Terkadang seseorang hanya butuh pendengar saat dia merasa down, hanya perlu diberikan pundak saat perlu bersandar dan meyakinkannya bahwa ini semua akan berlalu.

Saya ketakutan manakala saya tau banyak teman yang menyimpan lukanya sendiri, saya mencoba memahami, tidak mudah menaruh kepercayaan terhadap seseorang, terlebih masalah pribadi.

Dibalik itu saya lambat laun mulai memahami dari pantauan saya yang amat minim mungkin hanya melalui status di sosial media, ekspresi orang tersebut saat bertemu saya atau saat orang hanya sekedar lewat didepan saya. Kita sama sama bermanipulasi dengan kata BAIK BAIK SAJA walau pada kenyataannya banyak luka yang menganga.

Saya tidak tahu ada berapa banyak air mata yang mengalir saat kita sendiri saat kita merenung diruangan gelap, tempat dimana seolah disanalah diri kita sebenarnya, tanpa topeng senyum yang kita pasang setiap harinya.

Entah sudah berapa kalimat serapah yang sebenarnya ingin diungkapkan namun terbungkam. Berapa banyak luka masa lalu yang belum sembuh namun terus bertambah akibat tidak mengertinya orang lain tethadap kita.

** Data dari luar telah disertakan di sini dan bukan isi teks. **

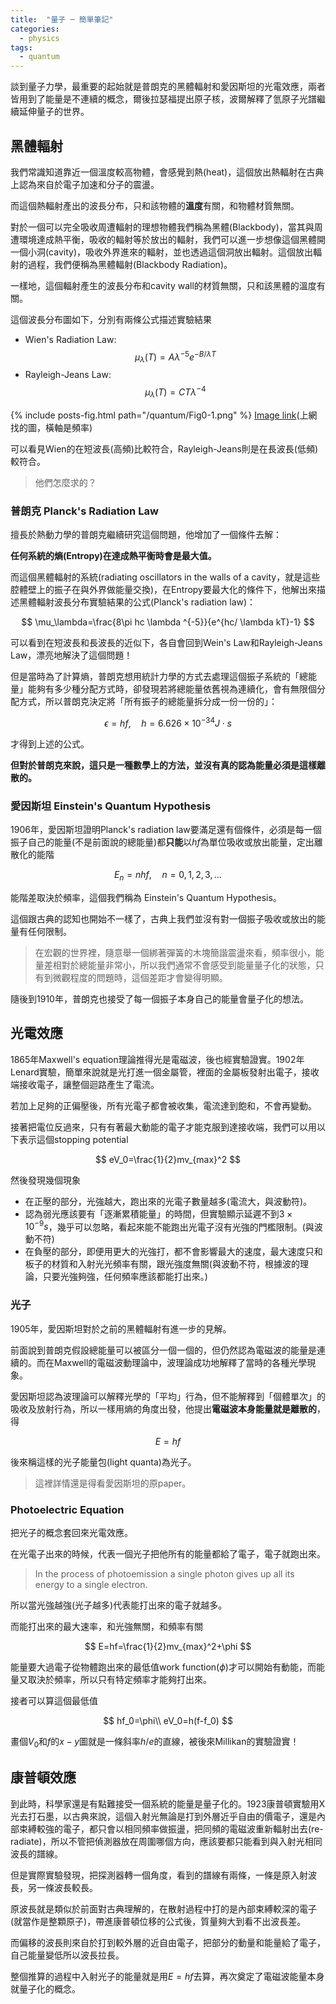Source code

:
 ```yaml
---
title:  "量子 ─ 簡單筆記"
categories:
  - physics
tags:
  - quantum
---
```


談到量子力學，最重要的起始就是普朗克的黑體輻射和愛因斯坦的光電效應，兩者皆用到了能量是不連續的概念，爾後拉瑟福提出原子核，波爾解釋了氫原子光譜繼續延伸量子的世界。


## 黑體輻射

我們常識知道靠近一個溫度較高物體，會感覺到熱(heat)，這個放出熱輻射在古典上認為來自於電子加速和分子的震盪。

而這個熱輻射產出的波長分布，只和該物體的**溫度**有關，和物體材質無關。


對於一個可以完全吸收周遭輻射的理想物體我們稱為黑體(Blackbody)，當其與周遭環境達成熱平衡，吸收的輻射等於放出的輻射，我們可以進一步想像這個黑體開一個小洞(cavity)，吸收外界進來的輻射，並也透過這個洞放出輻射。這個放出輻射的過程，我們便稱為黑體輻射(Blackbody Radiation)。

一樣地，這個輻射產生的波長分布和cavity wall的材質無關，只和該黑體的溫度有關。


這個波長分布圖如下，分別有兩條公式描述實驗結果
- Wien's Radiation Law: $$\mu_\lambda(T)=A\lambda^{-5}e^{-B/ \lambda T}$$
- Rayleigh-Jeans Law: $$\mu_\lambda(T)=CT\lambda^{-4}$$


{% include posts-fig.html path="/quantum/Fig0-1.png" %}
[Image link](https://phys.libretexts.org/Courses/University_of_California_Davis/UCD%3A_Physics_9HC__Introduction_to_Waves_Physical_Optics_and_Quantum_Theory/3%3A_%22Wait%2C_what%3F%22_Experiments_Reveal_Cracks_in_Our_Understanding/3.1%3A_Blackbody_Radiation#:~:text=Figure%203.1.3%C2%A0%E2%80%93%20Rayleigh%2DJeans%2C%20Wien%2C%20and%20Experimental%20Results)(上網找的圖，橫軸是頻率)

可以看見Wien的在短波長(高頻)比較符合，Rayleigh-Jeans則是在長波長(低頻)較符合。

> 他們怎麼求的？


### 普朗克 Planck's Radiation Law


擅長於熱動力學的普朗克繼續研究這個問題，他增加了一個條件去解：

**任何系統的熵(Entropy)在達成熱平衡時會是最大值。**


而這個黑體輻射的系統(radiating oscillators in the walls of a cavity，就是這些腔體壁上的振子在與外界做能量交換)，在Entropy要最大化的條件下，他解出來描述黑體輻射波長分布實驗結果的公式(Planck's radiation law)：

$$
\mu_\lambda=\frac{8\pi hc \lambda ^{-5}}{e^{hc/ \lambda kT}-1}
$$

可以看到在短波長和長波長的近似下，各自會回到Wein's Law和Rayleigh-Jeans Law，漂亮地解決了這個問題！


但是當時為了計算熵，普朗克想用統計力學的方式去處理這個振子系統的「總能量」能夠有多少種分配方式時，卻發現若將總能量依舊視為連續化，會有無限個分配方式，所以普朗克決定將「所有振子的總能量拆分成一份一份的」：

$$
\epsilon=hf, \quad h=6.626\times 10^{-34} J\cdot s
$$

才得到上述的公式。


**但對於普朗克來說，這只是一種數學上的方法，並沒有真的認為能量必須是這樣離散的。**


### 愛因斯坦 Einstein's Quantum Hypothesis


1906年，愛因斯坦證明Planck's radiation law要滿足還有個條件，必須是每一個振子自己的能量(不是前面說的總能量)都**只能**以$hf$為單位吸收或放出能量，定出離散化的能階

$$
E_n=nhf,\quad n=0,1,2,3,\dots
$$

能階差取決於頻率，這個我們稱為 Einstein's Quantum Hypothesis。


這個跟古典的認知也開始不一樣了，古典上我們並沒有對一個振子吸收或放出的能量有任何限制。


> 在宏觀的世界裡，隨意舉一個綁著彈簧的木塊簡諧震盪來看，頻率很小，能量差相對於總能量非常小，所以我們通常不會感受到能量量子化的狀態，只有到微觀程度的問題時，這個差距才會變得明顯。


隨後到1910年，普朗克也接受了每一個振子本身自己的能量會量子化的想法。


## 光電效應

1865年Maxwell's equation理論推得光是電磁波，後也經實驗證實。1902年Lenard實驗，簡單來說就是光打進一個金屬管，裡面的金屬板發射出電子，接收端接收電子，讓整個迴路產生了電流。


若加上足夠的正偏壓後，所有光電子都會被收集，電流達到飽和，不會再變動。


接著把電位反過來，只有有著最大動能的電子才能克服到達接收端，我們可以用以下表示這個stopping potential


$$
eV_0=\frac{1}{2}mv_{max}^2
$$


然後發現幾個現象


- 在正壓的部分，光強越大，跑出來的光電子數量越多(電流大，與波動符)。
- 認為弱光應該要有「逐漸累積能量」的時間，但實驗顯示延遲不到$3\times 10^{-9}s$，幾乎可以忽略，看起來能不能跑出光電子沒有光強的門檻限制。(與波動不符)
- 在負壓的部分，即便用更大的光強打，都不會影響最大的速度，最大速度只和板子的材質和入射光光頻率有關，跟光強度無關(與波動不符，根據波的理論，只要光強夠強，任何頻率應該都能打出來。)



### 光子

1905年，愛因斯坦對於之前的黑體輻射有進一步的見解。


前面說到普朗克假設總能量可以被區分一個一個的，但仍然認為電磁波的能量是連續的。而在Maxwell的電磁波動理論中，波理論成功地解釋了當時的各種光學現象。


愛因斯坦認為波理論可以解釋光學的「平均」行為，但不能解釋到「個體單次」的吸收及放射行為，所以一樣用熵的角度出發，他提出**電磁波本身能量就是離散的**，得

$$
E=hf
$$

後來稱這樣的光子能量包(light quanta)為光子。


> 這裡詳情還是得看愛因斯坦的原paper。


### Photoelectric Equation

把光子的概念套回來光電效應。


在光電子出來的時候，代表一個光子把他所有的能量都給了電子，電子就跑出來。

> In the process of photoemission a single photon gives up all its energy to a single electron.


所以當光強越強(光子越多)代表能打出來的電子就越多。



而能打出來的最大速率，和光強無關，和頻率有關


$$
E=hf=\frac{1}{2}mv_{max}^2+\phi
$$


能量要大過電子從物體跑出來的最低值work function$(\phi)$才可以開始有動能，而能量又取決於頻率，所以只有特定頻率才能夠打出來。



接者可以算這個最低值

$$
hf_0=\phi\\
eV_0=h(f-f_0)
$$


畫個$V_0$和$f$的$x-y$圖就是一條斜率$h/e$的直線，被後來Millikan的實驗證實！


## 康普頓效應

到此時，科學家還是有點難接受一個系統的能量是量子化的。1923康普頓實驗用X光去打石墨，以古典來說，這個入射光無論是打到外層近乎自由的價電子，還是內部束縛較強的電子，都只會以相同頻率做振盪，把同頻的電磁波重新輻射出去(re-radiate)，所以不管把偵測器放在周圍哪個方向，應該要都只能看到與入射光相同波長的譜線。


但是實際實驗發現，把探測器轉一個角度，看到的譜線有兩條，一條是原入射波長，另一條波長較長。


原波長就是類似於前面對古典理解的，在散射過程中打的是內部束縛較深的電子(就當作是整顆原子)，帶進康普頓位移的公式後，質量夠大到看不出波長差。


而偏移的波長則來自於打到較外層的近自由電子，把部分的動量和能量給了電子，自己能量變低所以波長拉長。


整個推算的過程中入射光子的能量就是用$E=hf$去算，再次奠定了電磁波能量本身就量子化的概念。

Aku, kamu dan kita sama sama diam, tidak saling jujur bahwa kita hancur. Kita sama berlagak kuat bahwa kita masih mampu. Kita ada dalam lingkup gengsi dan ego kita masing masing, namuun pada kenyataannya kita sama sama ingin dimengerti.

Saat orang lain tidak tahu hancurnya kita, kemudian orang terdekat meninggalkan kita, entah mana yang harus disalahkan.

Dari awal kita yang ingin memendam luka. Tapi dari awal pula tidak ada yang mengerti kita.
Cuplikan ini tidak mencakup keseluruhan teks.